I have only recently in the past few weeks begun to use low dose (15-30mg dextromethorphan over 12 hours) NMDA antagonists, and am hoping my dosing is too low to be considered a "strong NMDA antagonist". To my understanding DXM is not the strongest NMDA antagonist, I believe that Memantine is much more potent on NMDA antagonism.

hey, i'm genuinely curious about this. DXM is available as a cough syrup here, with 100mg DXM inside, but most pharmacies won't sell you one or two. i took it a few times, mainly as a sleeping aid during GHB withdrawal - god i was desperate - and 100-200mg kinda knocked me out for a while with really weird dreams/closed eye hallucinations. then i once drank four bottles - god that shit tastes godawful, imagine some vile chemical caramel taste with a plethora of other, much worse tastes. and it had the consistency of some weird jello/slime mutation, with an excrutiating bitter, slightly caustic liquid running sloshing around in their.

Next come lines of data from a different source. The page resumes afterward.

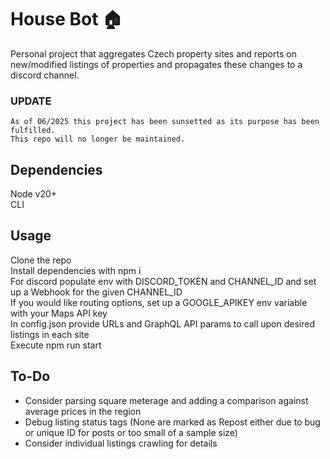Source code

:# House Bot 🏠

Personal project that aggregates Czech property sites and reports on new/modified listings of properties and propagates these changes to a discord channel.

### UPDATE
```
As of 06/2025 this project has been sunsetted as its purpose has been fulfilled. 
This repo will no longer be maintained.
```

## Dependencies
Node v20+   
CLI     

## Usage
Clone the repo     
Install dependencies with npm i     
For discord populate env with DISCORD_TOKEN and CHANNEL_ID and set up a Webhook for the given CHANNEL_ID    
If you would like routing options, set up a GOOGLE_APIKEY env variable with your Maps API key   
In config.json provide URLs and GraphQL API params to call upon desired listings in each site     
Execute npm run start   

## To-Do

- Consider parsing square meterage and adding a comparison against average prices in the region     
- Debug listing status tags (None are marked as Repost either due to bug or unique ID for posts or too small of a sample size)      
- Consider individual listings crawling for details
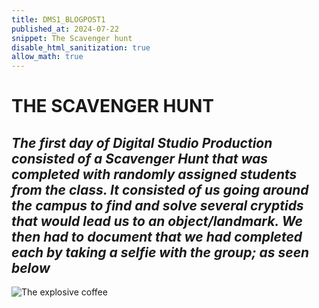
 ```yaml
---
title: DMS1_BLOGPOST1
published_at: 2024-07-22
snippet: The Scavenger hunt
disable_html_sanitization: true
allow_math: true 
---
```


# **THE SCAVENGER HUNT**
## *The first day of Digital Studio Production consisted of a Scavenger Hunt that was completed with randomly assigned students from the class. It consisted of us going around the campus to find and solve several cryptids that would lead us to an object/landmark. We then had to document that we had completed each by taking a selfie with the group; as seen below*
![The explosive coffee](IMG20240722101733.png)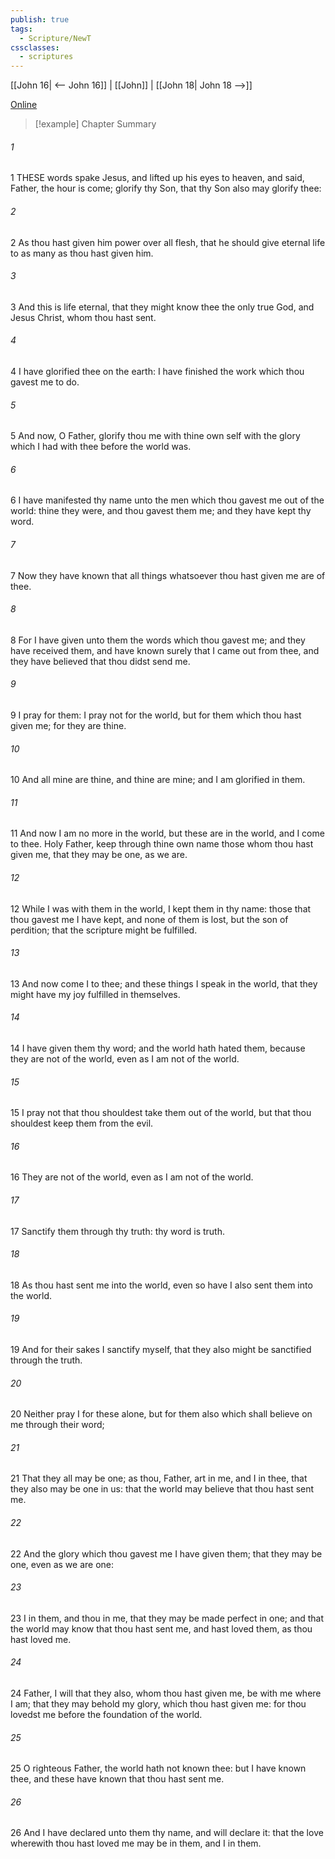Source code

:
 ```yaml
---
publish: true
tags:
  - Scripture/NewT
cssclasses:
  - scriptures
---
```

[[John 16| <-- John 16]] | [[John]] | [[John 18| John 18 -->]]

[Online](https://churchofjesuschrist.org/study/scriptures/nt/john/17?lang=eng)

>[!example] Chapter Summary
>
###### 1
1 THESE words spake Jesus, and lifted up his eyes to heaven, and said, Father, the hour is come; glorify thy Son, that thy Son also may glorify thee:
###### 2
2 As thou hast given him power over all flesh, that he should give eternal life to as many as thou hast given him.
###### 3
3 And this is life eternal, that they might know thee the only true God, and Jesus Christ, whom thou hast sent.
###### 4
4 I have glorified thee on the earth: I have finished the work which thou gavest me to do.
###### 5
5 And now, O Father, glorify thou me with thine own self with the glory which I had with thee before the world was.
###### 6
6 I have manifested thy name unto the men which thou gavest me out of the world: thine they were, and thou gavest them me; and they have kept thy word.
###### 7
7 Now they have known that all things whatsoever thou hast given me are of thee.
###### 8
8 For I have given unto them the words which thou gavest me; and they have received them, and have known surely that I came out from thee, and they have believed that thou didst send me.
###### 9
9 I pray for them: I pray not for the world, but for them which thou hast given me; for they are thine.
###### 10
10 And all mine are thine, and thine are mine; and I am glorified in them.
###### 11
11 And now I am no more in the world, but these are in the world, and I come to thee. Holy Father, keep through thine own name those whom thou hast given me, that they may be one, as we are.
###### 12
12 While I was with them in the world, I kept them in thy name: those that thou gavest me I have kept, and none of them is lost, but the son of perdition; that the scripture might be fulfilled.
###### 13
13 And now come I to thee; and these things I speak in the world, that they might have my joy fulfilled in themselves.
###### 14
14 I have given them thy word; and the world hath hated them, because they are not of the world, even as I am not of the world.
###### 15
15 I pray not that thou shouldest take them out of the world, but that thou shouldest keep them from the evil.
###### 16
16 They are not of the world, even as I am not of the world.
###### 17
17 Sanctify them through thy truth: thy word is truth.
###### 18
18 As thou hast sent me into the world, even so have I also sent them into the world.
###### 19
19 And for their sakes I sanctify myself, that they also might be sanctified through the truth.
###### 20
20 Neither pray I for these alone, but for them also which shall believe on me through their word;
###### 21
21 That they all may be one; as thou, Father, art in me, and I in thee, that they also may be one in us: that the world may believe that thou hast sent me.
###### 22
22 And the glory which thou gavest me I have given them; that they may be one, even as we are one:
###### 23
23 I in them, and thou in me, that they may be made perfect in one; and that the world may know that thou hast sent me, and hast loved them, as thou hast loved me.
###### 24
24 Father, I will that they also, whom thou hast given me, be with me where I am; that they may behold my glory, which thou hast given me: for thou lovedst me before the foundation of the world.
###### 25
25 O righteous Father, the world hath not known thee: but I have known thee, and these have known that thou hast sent me.
###### 26
26 And I have declared unto them thy name, and will declare it: that the love wherewith thou hast loved me may be in them, and I in them.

anyway, sorry, i did't think DXM was active at all at those dosages, i mean 100mg just made me a bit sleepy and fucked in the head.
sorry, i know i could have formulated much, much, much shorter, so what did that do for you?

also, i know very little about ndma agonists, but i was always under the impression that phencyclidine was the most potent?
 
thanks for your replies everybody. So if i stop doing it for like a month or 2 i should be fine with 10-20mg of hydrocodone too? or is there no hope for that one. Also i dont steal anyone elses pain pills. I got the oxy's from a person who did not want them so they just gave them to me. I also get prescribed hycodan every 8 months or so because i get some nasty colds. and the vicodens i got were for back pain from a recent car wreck. but they also gave me gabapentin which is kind of working. so im saving the vikes for a rainy day
 
Yeah ime the more you binge the higher it gets and the more you wait the more it goes down. It can only go so low. Id atleast wait 2 weeks. Trust me opiates are amazing and if you want to keep the amount of money you spend low keep your using them to a minimum. Tolerance blows.